Saturday, June 11, 2011

Gallery: India's monsoon arrives early

his year the monsoon arrived in Mumbai almost a week ahead of schedule. It announced itself with whip-cracking thunder on June 5, catching the otherwise prepared Mumbaikar unawares.

Around June 10 in normal years, the average Mumbaikar has umbrellas, rubber slippers, plastic bags, waterproof bags, zip-locked checkbook holders, the works. Girlfriends make dates with each other to shop for gumboots.

The slush and the rush of the torrents of water leave the average worker surviving twice-over: once their normal day in an anxious, heaving city, and once again to wade towards their destinations.

However in contrast to a heavy snow-day elsewhere in the world, no monsoon can stop Mumbai.

Everything looks full and ripe, and children play and nobody is thirsty, and all of a day’s work (and play) is undertaken wet, instead of dry.

The monsoon is a great inspiration to pop-culture. From countless Bollywood films to Tuhin Sinha’s novel, "That Thing Called Love" and Kashmira Sheth’s endearing children’s book, illustrated by Yoshiko Jaeggi, about a young boy and his grandfather who go out one "Monsoon Afternoon" to sail paper boats.
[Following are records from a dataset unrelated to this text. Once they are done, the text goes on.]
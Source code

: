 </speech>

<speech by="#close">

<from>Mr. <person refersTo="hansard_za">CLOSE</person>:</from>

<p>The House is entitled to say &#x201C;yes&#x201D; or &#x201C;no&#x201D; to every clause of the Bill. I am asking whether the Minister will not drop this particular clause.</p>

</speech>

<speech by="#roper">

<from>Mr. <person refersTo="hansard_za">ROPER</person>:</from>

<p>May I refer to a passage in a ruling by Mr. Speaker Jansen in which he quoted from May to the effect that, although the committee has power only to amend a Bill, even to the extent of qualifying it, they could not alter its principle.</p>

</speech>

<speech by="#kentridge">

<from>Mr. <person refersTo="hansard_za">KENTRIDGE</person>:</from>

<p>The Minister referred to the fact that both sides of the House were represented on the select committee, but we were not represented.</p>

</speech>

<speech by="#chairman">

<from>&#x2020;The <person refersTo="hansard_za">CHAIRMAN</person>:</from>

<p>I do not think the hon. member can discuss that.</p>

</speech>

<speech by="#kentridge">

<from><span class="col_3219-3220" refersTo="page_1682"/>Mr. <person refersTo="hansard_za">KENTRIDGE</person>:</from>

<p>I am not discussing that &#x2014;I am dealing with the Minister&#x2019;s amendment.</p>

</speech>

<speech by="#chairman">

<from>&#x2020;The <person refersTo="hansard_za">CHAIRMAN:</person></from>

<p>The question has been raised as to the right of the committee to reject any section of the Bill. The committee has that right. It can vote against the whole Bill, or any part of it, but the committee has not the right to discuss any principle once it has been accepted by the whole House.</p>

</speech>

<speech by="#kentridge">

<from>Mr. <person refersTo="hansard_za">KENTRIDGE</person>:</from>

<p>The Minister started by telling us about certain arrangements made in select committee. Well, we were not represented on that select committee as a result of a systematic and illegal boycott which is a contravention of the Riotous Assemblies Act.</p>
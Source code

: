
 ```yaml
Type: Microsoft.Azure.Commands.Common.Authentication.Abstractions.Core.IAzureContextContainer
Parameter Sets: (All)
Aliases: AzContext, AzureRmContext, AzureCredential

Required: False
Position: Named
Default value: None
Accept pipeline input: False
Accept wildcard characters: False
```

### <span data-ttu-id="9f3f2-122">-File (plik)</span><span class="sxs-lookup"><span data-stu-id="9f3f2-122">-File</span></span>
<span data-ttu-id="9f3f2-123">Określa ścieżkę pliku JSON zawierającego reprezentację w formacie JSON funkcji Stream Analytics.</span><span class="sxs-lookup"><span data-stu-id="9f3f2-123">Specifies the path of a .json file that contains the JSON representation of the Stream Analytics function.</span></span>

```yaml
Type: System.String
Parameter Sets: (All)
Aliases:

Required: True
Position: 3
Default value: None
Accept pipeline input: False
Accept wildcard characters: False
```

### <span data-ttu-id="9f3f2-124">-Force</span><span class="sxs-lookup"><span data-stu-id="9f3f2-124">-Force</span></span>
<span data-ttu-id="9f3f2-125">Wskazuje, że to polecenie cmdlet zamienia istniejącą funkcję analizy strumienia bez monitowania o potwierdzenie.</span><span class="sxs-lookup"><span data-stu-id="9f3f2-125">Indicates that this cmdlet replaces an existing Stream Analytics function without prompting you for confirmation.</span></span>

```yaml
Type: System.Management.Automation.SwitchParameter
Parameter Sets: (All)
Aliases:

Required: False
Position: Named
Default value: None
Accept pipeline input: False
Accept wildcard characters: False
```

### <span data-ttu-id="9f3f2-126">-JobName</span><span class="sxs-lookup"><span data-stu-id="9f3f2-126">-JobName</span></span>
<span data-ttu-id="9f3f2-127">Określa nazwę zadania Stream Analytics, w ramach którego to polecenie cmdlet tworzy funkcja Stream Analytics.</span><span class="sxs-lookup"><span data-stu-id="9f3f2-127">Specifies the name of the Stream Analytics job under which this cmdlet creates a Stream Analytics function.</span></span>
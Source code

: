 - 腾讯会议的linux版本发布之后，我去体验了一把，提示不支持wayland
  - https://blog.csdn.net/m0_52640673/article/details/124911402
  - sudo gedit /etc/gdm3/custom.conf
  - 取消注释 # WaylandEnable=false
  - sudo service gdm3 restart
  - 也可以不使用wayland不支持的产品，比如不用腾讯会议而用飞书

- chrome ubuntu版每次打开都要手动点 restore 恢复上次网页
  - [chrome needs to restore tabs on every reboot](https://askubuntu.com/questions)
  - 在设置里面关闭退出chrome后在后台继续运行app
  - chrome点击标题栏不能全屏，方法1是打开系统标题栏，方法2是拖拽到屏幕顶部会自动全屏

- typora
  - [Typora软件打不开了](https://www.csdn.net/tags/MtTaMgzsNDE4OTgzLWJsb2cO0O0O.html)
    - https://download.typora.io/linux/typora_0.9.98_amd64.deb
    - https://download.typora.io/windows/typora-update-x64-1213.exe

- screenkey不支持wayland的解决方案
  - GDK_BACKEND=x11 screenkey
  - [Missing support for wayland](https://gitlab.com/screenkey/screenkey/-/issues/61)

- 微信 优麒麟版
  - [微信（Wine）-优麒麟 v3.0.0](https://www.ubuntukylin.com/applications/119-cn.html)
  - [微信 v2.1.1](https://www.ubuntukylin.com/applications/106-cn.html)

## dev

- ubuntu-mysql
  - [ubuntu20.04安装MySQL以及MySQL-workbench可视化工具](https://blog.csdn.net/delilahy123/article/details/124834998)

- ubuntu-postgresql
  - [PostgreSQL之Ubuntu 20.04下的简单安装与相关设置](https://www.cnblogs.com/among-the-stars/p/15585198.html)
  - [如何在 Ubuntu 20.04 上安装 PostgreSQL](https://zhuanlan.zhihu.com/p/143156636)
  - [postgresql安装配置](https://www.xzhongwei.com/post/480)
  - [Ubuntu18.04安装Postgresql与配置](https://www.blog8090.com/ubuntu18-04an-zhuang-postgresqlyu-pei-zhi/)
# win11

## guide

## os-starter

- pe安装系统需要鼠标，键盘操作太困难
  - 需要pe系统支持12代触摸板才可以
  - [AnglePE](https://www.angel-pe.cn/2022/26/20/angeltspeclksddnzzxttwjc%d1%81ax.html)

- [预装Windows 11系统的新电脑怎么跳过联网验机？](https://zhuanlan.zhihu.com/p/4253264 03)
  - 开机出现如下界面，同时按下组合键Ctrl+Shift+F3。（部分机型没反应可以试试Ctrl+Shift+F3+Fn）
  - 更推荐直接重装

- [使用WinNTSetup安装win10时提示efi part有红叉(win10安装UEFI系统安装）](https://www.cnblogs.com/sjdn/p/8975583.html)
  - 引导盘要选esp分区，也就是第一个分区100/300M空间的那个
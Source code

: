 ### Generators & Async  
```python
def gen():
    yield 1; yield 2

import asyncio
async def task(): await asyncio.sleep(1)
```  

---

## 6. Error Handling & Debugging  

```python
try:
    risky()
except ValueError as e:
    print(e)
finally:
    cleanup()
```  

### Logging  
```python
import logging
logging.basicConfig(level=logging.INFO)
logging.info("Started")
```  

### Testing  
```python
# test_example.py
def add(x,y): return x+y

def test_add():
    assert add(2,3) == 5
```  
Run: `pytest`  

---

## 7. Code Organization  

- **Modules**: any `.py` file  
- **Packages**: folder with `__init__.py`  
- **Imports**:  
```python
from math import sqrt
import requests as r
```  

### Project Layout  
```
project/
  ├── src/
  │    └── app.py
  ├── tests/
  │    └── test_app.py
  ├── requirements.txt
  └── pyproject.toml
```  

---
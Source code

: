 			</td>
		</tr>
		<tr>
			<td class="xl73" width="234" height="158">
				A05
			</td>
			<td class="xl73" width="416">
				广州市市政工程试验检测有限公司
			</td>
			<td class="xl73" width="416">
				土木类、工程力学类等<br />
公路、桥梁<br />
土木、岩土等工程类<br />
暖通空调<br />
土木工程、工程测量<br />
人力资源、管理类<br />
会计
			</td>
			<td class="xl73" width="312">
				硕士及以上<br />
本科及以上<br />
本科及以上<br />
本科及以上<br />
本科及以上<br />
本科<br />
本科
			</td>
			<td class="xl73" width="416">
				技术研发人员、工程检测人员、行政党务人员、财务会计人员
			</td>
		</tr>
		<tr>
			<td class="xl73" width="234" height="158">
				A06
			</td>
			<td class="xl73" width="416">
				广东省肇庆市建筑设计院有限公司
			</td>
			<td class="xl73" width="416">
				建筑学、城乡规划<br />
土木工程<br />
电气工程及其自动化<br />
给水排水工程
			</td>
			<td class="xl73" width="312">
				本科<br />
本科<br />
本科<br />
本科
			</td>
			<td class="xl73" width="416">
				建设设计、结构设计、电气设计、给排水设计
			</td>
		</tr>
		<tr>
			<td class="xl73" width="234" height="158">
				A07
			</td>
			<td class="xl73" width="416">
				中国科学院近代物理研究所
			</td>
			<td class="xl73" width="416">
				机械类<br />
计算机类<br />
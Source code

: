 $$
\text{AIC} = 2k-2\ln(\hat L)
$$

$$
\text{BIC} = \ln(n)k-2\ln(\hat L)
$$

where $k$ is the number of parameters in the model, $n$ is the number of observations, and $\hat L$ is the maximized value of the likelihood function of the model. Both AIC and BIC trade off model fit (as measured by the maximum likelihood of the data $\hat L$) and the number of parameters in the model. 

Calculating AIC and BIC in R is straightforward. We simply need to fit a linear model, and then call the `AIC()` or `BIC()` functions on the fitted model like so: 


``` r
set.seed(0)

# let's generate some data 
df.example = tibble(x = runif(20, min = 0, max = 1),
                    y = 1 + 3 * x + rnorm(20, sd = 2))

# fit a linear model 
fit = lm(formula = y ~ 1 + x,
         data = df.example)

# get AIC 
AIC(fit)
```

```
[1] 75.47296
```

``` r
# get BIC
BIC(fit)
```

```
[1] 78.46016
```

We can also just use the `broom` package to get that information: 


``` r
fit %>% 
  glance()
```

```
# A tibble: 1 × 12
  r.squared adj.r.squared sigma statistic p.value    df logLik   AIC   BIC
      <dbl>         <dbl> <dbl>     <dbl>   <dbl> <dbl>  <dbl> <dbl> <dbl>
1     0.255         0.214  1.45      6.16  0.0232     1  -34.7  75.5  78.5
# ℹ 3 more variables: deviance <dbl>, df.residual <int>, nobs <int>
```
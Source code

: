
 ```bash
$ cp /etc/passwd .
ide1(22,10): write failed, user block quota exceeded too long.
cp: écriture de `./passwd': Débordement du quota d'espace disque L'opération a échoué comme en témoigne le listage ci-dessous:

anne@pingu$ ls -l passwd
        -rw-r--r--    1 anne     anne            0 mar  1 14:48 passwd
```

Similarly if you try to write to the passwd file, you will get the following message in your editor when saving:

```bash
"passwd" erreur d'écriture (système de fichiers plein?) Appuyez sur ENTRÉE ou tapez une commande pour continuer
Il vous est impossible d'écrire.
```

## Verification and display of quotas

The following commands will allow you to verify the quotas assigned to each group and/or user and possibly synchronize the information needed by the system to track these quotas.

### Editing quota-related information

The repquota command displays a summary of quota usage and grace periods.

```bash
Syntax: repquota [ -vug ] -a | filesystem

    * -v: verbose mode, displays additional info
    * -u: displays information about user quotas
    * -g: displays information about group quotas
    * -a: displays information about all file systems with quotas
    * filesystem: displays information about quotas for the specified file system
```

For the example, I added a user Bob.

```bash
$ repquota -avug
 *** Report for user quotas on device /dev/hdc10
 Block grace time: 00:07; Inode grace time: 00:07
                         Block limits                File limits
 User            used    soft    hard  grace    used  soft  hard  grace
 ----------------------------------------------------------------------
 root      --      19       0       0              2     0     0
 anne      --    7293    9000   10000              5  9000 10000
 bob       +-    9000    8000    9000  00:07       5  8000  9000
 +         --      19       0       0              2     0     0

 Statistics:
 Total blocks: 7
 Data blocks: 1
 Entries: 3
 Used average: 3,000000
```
More famously, Steve McCurry, the photographer behind the lucid eyes of the Afghan girl featured on the front of National Geographic, created a monsoon series set in Mumbai.

Particularly, this portrait of a tailor in the monsoon became similarly iconic, for framing the good humor and idiosyncrasies that come with this paradoxical season.

McCurry's photos all pinpoint the simultaneous hardship and humor and accidental poetry that come with the monsoon season in Mumbai.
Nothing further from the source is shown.